[Plain-text document sources]
========
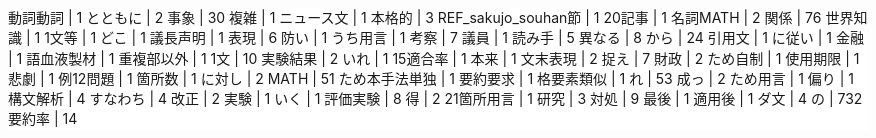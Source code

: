 動詞動詞 | 1
とともに | 2
事象 | 30
複雑 | 1
ニュース文 | 1
本格的 | 3
REF_sakujo_souhan節 | 1
20記事 | 1
名詞MATH | 2
関係 | 76
世界知識 | 1
1文等 | 1
どこ | 1
議長声明 | 1
表現 | 6
防い | 1
うち用言 | 1
考察 | 7
議員 | 1
読み手 | 5
異なる | 8
から | 24
引用文 | 1
に従い | 1
金融 | 1
語血液製材 | 1
重複部以外 | 1
1文 | 10
実験結果 | 2
いれ | 1
15適合率 | 1
本来 | 1
文末表現 | 2
捉え | 7
財政 | 2
ため自制 | 1
使用期限 | 1
悲劇 | 1
例12問題 | 1
箇所数 | 1
に対し | 2
MATH | 51
ため本手法単独 | 1
要約要求 | 1
格要素類似 | 1
れ | 53
成っ | 2
ため用言 | 1
偏り | 1
構文解析 | 4
すなわち | 4
改正 | 2
実験 | 1
いく | 1
評価実験 | 8
得 | 2
21箇所用言 | 1
研究 | 3
対処 | 9
最後 | 1
適用後 | 1
ダ文 | 4
の | 732
要約率 | 14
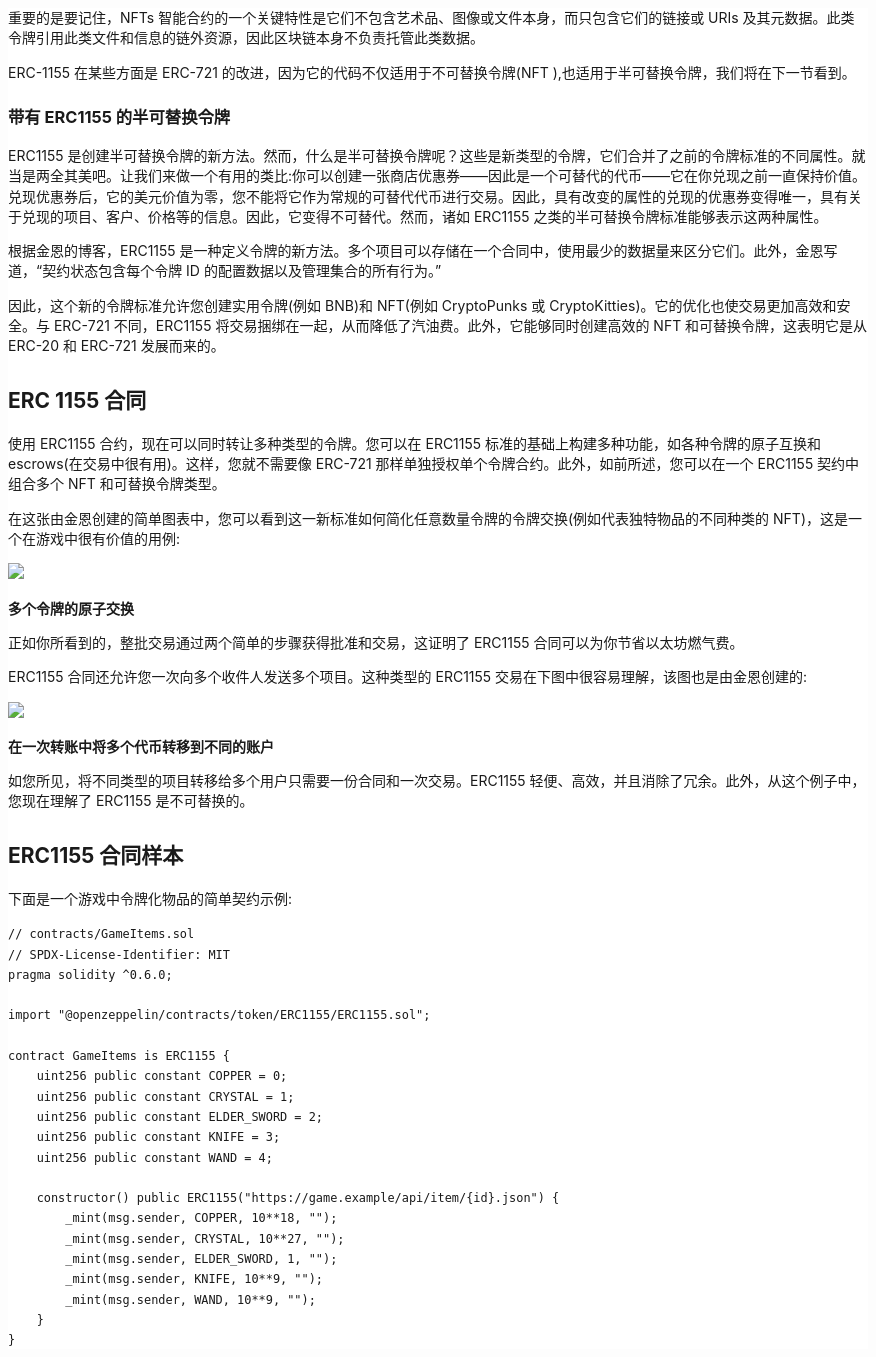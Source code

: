 重要的是要记住，NFTs 智能合约的一个关键特性是它们不包含艺术品、图像或文件本身，而只包含它们的链接或 URIs 及其元数据。此类令牌引用此类文件和信息的链外资源，因此区块链本身不负责托管此类数据。

ERC-1155 在某些方面是 ERC-721 的改进，因为它的代码不仅适用于不可替换令牌(NFT ),也适用于半可替换令牌，我们将在下一节看到。

### 带有 ERC1155 的半可替换令牌

ERC1155 是创建半可替换令牌的新方法。然而，什么是半可替换令牌呢？这些是新类型的令牌，它们合并了之前的令牌标准的不同属性。就当是两全其美吧。让我们来做一个有用的类比:你可以创建一张商店优惠券——因此是一个可替代的代币——它在你兑现之前一直保持价值。兑现优惠券后，它的美元价值为零，您不能将它作为常规的可替代代币进行交易。因此，具有改变的属性的兑现的优惠券变得唯一，具有关于兑现的项目、客户、价格等的信息。因此，它变得不可替代。然而，诸如 ERC1155 之类的半可替换令牌标准能够表示这两种属性。

根据金恩的博客，ERC1155 是一种定义令牌的新方法。多个项目可以存储在一个合同中，使用最少的数据量来区分它们。此外，金恩写道，“契约状态包含每个令牌 ID 的配置数据以及管理集合的所有行为。”

因此，这个新的令牌标准允许您创建实用令牌(例如 BNB)和 NFT(例如 CryptoPunks 或 CryptoKitties)。它的优化也使交易更加高效和安全。与 ERC-721 不同，ERC1155 将交易捆绑在一起，从而降低了汽油费。此外，它能够同时创建高效的 NFT 和可替换令牌，这表明它是从 ERC-20 和 ERC-721 发展而来的。

## ERC 1155 合同

使用 ERC1155 合约，现在可以同时转让多种类型的令牌。您可以在 ERC1155 标准的基础上构建多种功能，如各种令牌的原子互换和 escrows(在交易中很有用)。这样，您就不需要像 ERC-721 那样单独授权单个令牌合约。此外，如前所述，您可以在一个 ERC1155 契约中组合多个 NFT 和可替换令牌类型。

在这张由金恩创建的简单图表中，您可以看到这一新标准如何简化任意数量令牌的令牌交换(例如代表独特物品的不同种类的 NFT)，这是一个在游戏中很有价值的用例:

![](../Images/51813f9145641319bd915b278b6df8e2.png)

**多个令牌的原子交换**

正如你所看到的，整批交易通过两个简单的步骤获得批准和交易，这证明了 ERC1155 合同可以为你节省以太坊燃气费。

ERC1155 合同还允许您一次向多个收件人发送多个项目。这种类型的 ERC1155 交易在下图中很容易理解，该图也是由金恩创建的:

![](../Images/11002fb512ed386611e9cefeb8dcd34e.png)

**在一次转账中将多个代币转移到不同的账户**

如您所见，将不同类型的项目转移给多个用户只需要一份合同和一次交易。ERC1155 轻便、高效，并且消除了冗余。此外，从这个例子中，您现在理解了 ERC1155 是不可替换的。

## ERC1155 合同样本

下面是一个游戏中令牌化物品的简单契约示例:

```
// contracts/GameItems.sol
// SPDX-License-Identifier: MIT
pragma solidity ^0.6.0;

import "@openzeppelin/contracts/token/ERC1155/ERC1155.sol";

contract GameItems is ERC1155 {
    uint256 public constant COPPER = 0;
    uint256 public constant CRYSTAL = 1;
    uint256 public constant ELDER_SWORD = 2;
    uint256 public constant KNIFE = 3;
    uint256 public constant WAND = 4;

    constructor() public ERC1155("https://game.example/api/item/{id}.json") {
        _mint(msg.sender, COPPER, 10**18, "");
        _mint(msg.sender, CRYSTAL, 10**27, "");
        _mint(msg.sender, ELDER_SWORD, 1, "");
        _mint(msg.sender, KNIFE, 10**9, "");
        _mint(msg.sender, WAND, 10**9, "");
    }
}
```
========
Once the pictures are set aside, copy the remaining text of every entry exactly.

Source code

: 動詞動詞 | 1
とともに | 2
事象 | 30
複雑 | 1
ニュース文 | 1
本格的 | 3
REF_sakujo_souhan節 | 1
20記事 | 1
名詞MATH | 2
関係 | 76
世界知識 | 1
1文等 | 1
どこ | 1
議長声明 | 1
表現 | 6
防い | 1
うち用言 | 1
考察 | 7
議員 | 1
読み手 | 5
異なる | 8
から | 24
引用文 | 1
に従い | 1
金融 | 1
語血液製材 | 1
重複部以外 | 1
1文 | 10
実験結果 | 2
いれ | 1
15適合率 | 1
本来 | 1
文末表現 | 2
捉え | 7
財政 | 2
ため自制 | 1
使用期限 | 1
悲劇 | 1
例12問題 | 1
箇所数 | 1
に対し | 2
MATH | 51
ため本手法単独 | 1
要約要求 | 1
格要素類似 | 1
れ | 53
成っ | 2
ため用言 | 1
偏り | 1
構文解析 | 4
すなわち | 4
改正 | 2
実験 | 1
いく | 1
評価実験 | 8
得 | 2
21箇所用言 | 1
研究 | 3
対処 | 9
最後 | 1
適用後 | 1
ダ文 | 4
の | 732
要約率 | 14
Source code

: 重要的是要记住，NFTs 智能合约的一个关键特性是它们不包含艺术品、图像或文件本身，而只包含它们的链接或 URIs 及其元数据。此类令牌引用此类文件和信息的链外资源，因此区块链本身不负责托管此类数据。

ERC-1155 在某些方面是 ERC-721 的改进，因为它的代码不仅适用于不可替换令牌(NFT ),也适用于半可替换令牌，我们将在下一节看到。

### 带有 ERC1155 的半可替换令牌

ERC1155 是创建半可替换令牌的新方法。然而，什么是半可替换令牌呢？这些是新类型的令牌，它们合并了之前的令牌标准的不同属性。就当是两全其美吧。让我们来做一个有用的类比:你可以创建一张商店优惠券——因此是一个可替代的代币——它在你兑现之前一直保持价值。兑现优惠券后，它的美元价值为零，您不能将它作为常规的可替代代币进行交易。因此，具有改变的属性的兑现的优惠券变得唯一，具有关于兑现的项目、客户、价格等的信息。因此，它变得不可替代。然而，诸如 ERC1155 之类的半可替换令牌标准能够表示这两种属性。

根据金恩的博客，ERC1155 是一种定义令牌的新方法。多个项目可以存储在一个合同中，使用最少的数据量来区分它们。此外，金恩写道，“契约状态包含每个令牌 ID 的配置数据以及管理集合的所有行为。”

因此，这个新的令牌标准允许您创建实用令牌(例如 BNB)和 NFT(例如 CryptoPunks 或 CryptoKitties)。它的优化也使交易更加高效和安全。与 ERC-721 不同，ERC1155 将交易捆绑在一起，从而降低了汽油费。此外，它能够同时创建高效的 NFT 和可替换令牌，这表明它是从 ERC-20 和 ERC-721 发展而来的。

## ERC 1155 合同

使用 ERC1155 合约，现在可以同时转让多种类型的令牌。您可以在 ERC1155 标准的基础上构建多种功能，如各种令牌的原子互换和 escrows(在交易中很有用)。这样，您就不需要像 ERC-721 那样单独授权单个令牌合约。此外，如前所述，您可以在一个 ERC1155 契约中组合多个 NFT 和可替换令牌类型。

在这张由金恩创建的简单图表中，您可以看到这一新标准如何简化任意数量令牌的令牌交换(例如代表独特物品的不同种类的 NFT)，这是一个在游戏中很有价值的用例:

![](../Images/51813f9145641319bd915b278b6df8e2.png)

**多个令牌的原子交换**

正如你所看到的，整批交易通过两个简单的步骤获得批准和交易，这证明了 ERC1155 合同可以为你节省以太坊燃气费。

ERC1155 合同还允许您一次向多个收件人发送多个项目。这种类型的 ERC1155 交易在下图中很容易理解，该图也是由金恩创建的:

![](../Images/11002fb512ed386611e9cefeb8dcd34e.png)

**在一次转账中将多个代币转移到不同的账户**

如您所见，将不同类型的项目转移给多个用户只需要一份合同和一次交易。ERC1155 轻便、高效，并且消除了冗余。此外，从这个例子中，您现在理解了 ERC1155 是不可替换的。

## ERC1155 合同样本

下面是一个游戏中令牌化物品的简单契约示例:

```
// contracts/GameItems.sol
// SPDX-License-Identifier: MIT
pragma solidity ^0.6.0;

import "@openzeppelin/contracts/token/ERC1155/ERC1155.sol";

contract GameItems is ERC1155 {
    uint256 public constant COPPER = 0;
    uint256 public constant CRYSTAL = 1;
    uint256 public constant ELDER_SWORD = 2;
    uint256 public constant KNIFE = 3;
    uint256 public constant WAND = 4;

    constructor() public ERC1155("https://game.example/api/item/{id}.json") {
        _mint(msg.sender, COPPER, 10**18, "");
        _mint(msg.sender, CRYSTAL, 10**27, "");
        _mint(msg.sender, ELDER_SWORD, 1, "");
        _mint(msg.sender, KNIFE, 10**9, "");
        _mint(msg.sender, WAND, 10**9, "");
    }
}
```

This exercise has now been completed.